Stored data:
---+---

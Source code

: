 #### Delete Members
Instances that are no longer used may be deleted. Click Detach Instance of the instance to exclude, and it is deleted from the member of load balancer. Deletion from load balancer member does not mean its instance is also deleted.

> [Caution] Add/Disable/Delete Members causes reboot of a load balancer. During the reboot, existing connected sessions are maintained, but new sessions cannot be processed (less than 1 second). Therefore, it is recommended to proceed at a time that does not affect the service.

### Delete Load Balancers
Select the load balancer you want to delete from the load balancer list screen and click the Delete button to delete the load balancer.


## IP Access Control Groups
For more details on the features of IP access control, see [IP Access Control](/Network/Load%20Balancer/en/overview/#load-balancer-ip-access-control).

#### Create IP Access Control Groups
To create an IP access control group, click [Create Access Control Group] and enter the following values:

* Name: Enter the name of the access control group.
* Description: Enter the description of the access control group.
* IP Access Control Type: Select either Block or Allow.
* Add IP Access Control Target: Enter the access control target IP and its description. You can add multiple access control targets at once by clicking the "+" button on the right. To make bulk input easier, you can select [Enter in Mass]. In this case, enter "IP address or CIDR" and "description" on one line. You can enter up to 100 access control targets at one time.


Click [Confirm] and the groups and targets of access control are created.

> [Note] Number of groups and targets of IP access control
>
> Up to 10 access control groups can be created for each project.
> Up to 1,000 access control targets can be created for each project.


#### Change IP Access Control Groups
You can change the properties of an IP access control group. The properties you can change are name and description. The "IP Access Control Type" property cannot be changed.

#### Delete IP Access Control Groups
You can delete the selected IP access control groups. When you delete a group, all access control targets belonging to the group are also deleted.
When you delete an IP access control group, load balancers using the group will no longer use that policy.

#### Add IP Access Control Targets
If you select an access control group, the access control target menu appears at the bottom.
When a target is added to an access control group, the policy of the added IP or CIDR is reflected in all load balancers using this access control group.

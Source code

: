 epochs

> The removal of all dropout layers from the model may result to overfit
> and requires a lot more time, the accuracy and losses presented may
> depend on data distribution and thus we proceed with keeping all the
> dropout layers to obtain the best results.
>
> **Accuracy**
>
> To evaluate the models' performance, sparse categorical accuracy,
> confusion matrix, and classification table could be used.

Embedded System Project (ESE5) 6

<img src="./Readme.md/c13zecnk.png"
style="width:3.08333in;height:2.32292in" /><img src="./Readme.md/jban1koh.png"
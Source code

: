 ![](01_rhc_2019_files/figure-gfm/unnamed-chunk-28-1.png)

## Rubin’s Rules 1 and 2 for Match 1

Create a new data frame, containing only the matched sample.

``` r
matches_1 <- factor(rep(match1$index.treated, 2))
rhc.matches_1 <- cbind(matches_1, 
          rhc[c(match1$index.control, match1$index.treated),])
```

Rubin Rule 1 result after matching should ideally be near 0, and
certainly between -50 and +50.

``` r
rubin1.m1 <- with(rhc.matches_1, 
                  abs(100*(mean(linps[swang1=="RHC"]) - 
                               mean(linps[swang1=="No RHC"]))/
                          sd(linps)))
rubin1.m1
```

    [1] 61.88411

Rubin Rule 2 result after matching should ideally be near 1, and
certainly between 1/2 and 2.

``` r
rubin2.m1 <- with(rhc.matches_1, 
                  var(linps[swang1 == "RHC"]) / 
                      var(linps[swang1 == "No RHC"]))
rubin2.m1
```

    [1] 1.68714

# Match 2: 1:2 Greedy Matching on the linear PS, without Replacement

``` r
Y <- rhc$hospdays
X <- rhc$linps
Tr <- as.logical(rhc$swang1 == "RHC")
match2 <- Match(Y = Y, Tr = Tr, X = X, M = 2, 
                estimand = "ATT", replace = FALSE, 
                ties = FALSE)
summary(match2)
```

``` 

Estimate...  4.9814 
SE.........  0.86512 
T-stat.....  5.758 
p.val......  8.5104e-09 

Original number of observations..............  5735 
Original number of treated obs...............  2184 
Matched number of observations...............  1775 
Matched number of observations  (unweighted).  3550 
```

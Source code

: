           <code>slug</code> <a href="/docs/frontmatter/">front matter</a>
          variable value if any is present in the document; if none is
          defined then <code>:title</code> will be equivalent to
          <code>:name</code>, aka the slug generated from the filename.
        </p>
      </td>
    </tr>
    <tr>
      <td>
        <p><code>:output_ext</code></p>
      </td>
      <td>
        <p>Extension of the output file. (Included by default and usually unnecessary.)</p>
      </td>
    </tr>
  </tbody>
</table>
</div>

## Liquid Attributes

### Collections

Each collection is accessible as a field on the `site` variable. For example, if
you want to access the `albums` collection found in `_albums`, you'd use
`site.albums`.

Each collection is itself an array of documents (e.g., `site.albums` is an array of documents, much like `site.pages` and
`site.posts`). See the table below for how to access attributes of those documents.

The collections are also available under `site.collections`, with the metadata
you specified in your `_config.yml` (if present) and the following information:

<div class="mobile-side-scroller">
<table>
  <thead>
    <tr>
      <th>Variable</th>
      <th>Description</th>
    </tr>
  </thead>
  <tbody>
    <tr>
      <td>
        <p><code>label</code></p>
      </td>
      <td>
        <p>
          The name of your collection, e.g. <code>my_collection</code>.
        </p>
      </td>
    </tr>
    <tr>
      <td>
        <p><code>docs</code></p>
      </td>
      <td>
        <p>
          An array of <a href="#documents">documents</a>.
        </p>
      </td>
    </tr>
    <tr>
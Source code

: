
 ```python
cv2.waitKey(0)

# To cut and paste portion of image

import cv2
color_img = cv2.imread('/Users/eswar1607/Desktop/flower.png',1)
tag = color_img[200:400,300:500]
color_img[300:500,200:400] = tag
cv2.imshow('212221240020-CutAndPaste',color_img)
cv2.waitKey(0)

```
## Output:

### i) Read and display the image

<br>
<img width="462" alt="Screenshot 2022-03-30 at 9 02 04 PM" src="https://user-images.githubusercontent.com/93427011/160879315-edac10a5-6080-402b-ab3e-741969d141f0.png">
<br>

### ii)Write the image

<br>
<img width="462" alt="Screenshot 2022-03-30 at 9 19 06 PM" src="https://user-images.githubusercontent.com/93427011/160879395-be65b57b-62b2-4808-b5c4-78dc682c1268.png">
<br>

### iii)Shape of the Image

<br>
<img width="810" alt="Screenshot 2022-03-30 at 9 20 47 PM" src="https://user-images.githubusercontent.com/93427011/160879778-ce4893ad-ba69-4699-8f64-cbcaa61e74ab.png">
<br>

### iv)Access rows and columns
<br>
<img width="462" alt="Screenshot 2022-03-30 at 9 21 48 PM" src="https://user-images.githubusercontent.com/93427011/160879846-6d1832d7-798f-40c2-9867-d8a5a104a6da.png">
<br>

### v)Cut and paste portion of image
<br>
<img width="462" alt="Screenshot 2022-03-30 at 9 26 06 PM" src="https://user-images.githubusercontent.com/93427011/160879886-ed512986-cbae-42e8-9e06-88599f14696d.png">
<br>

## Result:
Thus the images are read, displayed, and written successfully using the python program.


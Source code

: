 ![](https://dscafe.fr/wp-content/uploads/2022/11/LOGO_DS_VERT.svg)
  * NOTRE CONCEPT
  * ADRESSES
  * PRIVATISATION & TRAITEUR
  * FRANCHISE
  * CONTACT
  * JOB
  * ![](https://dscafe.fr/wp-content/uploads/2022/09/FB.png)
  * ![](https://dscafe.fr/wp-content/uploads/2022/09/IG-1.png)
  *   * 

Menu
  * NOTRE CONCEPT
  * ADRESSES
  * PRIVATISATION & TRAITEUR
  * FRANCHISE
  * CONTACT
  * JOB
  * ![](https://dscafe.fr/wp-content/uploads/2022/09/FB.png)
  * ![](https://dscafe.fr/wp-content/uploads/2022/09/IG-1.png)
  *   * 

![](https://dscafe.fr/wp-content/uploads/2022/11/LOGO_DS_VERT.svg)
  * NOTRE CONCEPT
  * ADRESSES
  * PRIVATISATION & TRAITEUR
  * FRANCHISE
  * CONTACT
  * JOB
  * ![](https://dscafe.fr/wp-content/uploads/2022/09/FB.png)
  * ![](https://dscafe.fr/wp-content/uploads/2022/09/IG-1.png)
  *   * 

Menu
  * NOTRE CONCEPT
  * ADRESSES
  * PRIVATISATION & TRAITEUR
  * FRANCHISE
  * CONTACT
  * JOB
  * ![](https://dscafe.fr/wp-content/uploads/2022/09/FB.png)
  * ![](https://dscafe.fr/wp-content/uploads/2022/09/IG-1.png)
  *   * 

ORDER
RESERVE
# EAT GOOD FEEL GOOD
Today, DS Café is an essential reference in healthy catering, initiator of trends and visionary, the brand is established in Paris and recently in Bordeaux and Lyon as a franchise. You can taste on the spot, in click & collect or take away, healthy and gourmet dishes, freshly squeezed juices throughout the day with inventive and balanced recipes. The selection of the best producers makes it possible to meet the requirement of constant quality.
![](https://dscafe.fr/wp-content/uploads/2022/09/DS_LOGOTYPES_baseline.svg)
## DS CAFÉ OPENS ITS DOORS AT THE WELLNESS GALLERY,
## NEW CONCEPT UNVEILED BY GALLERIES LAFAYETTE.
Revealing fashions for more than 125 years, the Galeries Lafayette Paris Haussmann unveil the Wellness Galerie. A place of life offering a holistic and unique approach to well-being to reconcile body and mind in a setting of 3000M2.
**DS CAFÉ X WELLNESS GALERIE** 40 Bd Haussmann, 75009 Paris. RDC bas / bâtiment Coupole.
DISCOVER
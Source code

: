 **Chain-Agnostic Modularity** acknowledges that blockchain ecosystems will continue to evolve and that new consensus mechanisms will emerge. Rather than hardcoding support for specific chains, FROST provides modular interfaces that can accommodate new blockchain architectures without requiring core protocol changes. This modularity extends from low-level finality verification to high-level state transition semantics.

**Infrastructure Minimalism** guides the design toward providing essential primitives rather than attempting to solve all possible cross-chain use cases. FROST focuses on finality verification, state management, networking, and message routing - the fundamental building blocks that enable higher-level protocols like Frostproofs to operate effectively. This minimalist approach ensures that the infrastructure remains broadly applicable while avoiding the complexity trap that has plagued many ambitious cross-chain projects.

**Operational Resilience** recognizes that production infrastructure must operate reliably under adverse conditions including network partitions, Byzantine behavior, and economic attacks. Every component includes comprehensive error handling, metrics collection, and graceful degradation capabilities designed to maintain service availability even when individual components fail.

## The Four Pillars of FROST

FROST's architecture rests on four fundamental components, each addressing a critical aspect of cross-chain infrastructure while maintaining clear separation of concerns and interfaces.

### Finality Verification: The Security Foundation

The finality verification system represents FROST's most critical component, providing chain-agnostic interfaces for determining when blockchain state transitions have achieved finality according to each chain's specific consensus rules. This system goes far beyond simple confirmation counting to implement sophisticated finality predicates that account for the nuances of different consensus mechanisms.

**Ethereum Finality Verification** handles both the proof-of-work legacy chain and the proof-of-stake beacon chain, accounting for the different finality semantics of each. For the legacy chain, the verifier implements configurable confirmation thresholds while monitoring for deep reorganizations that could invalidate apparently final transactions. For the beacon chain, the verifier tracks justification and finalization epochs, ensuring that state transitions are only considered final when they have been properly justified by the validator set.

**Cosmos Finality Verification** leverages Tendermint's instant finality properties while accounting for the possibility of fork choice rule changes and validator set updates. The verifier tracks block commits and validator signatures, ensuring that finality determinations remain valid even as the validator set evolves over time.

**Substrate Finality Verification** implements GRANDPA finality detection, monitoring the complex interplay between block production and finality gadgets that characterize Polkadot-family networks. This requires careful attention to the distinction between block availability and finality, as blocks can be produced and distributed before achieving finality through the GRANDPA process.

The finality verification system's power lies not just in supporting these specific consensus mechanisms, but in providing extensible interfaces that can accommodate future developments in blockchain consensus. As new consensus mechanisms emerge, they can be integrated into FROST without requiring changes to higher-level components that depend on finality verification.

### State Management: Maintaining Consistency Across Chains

---+---

THE PROBLEM:
Reproduce every line in the records above that contains the word "used".

ANSWER TO THIS EXERCISE:
Instances that are no longer used may be deleted. Click Detach Instance of the instance to exclude, and it is deleted from the member of load balancer. Deletion from load balancer member does not mean its instance is also deleted.
> confusion matrix, and classification table could be used.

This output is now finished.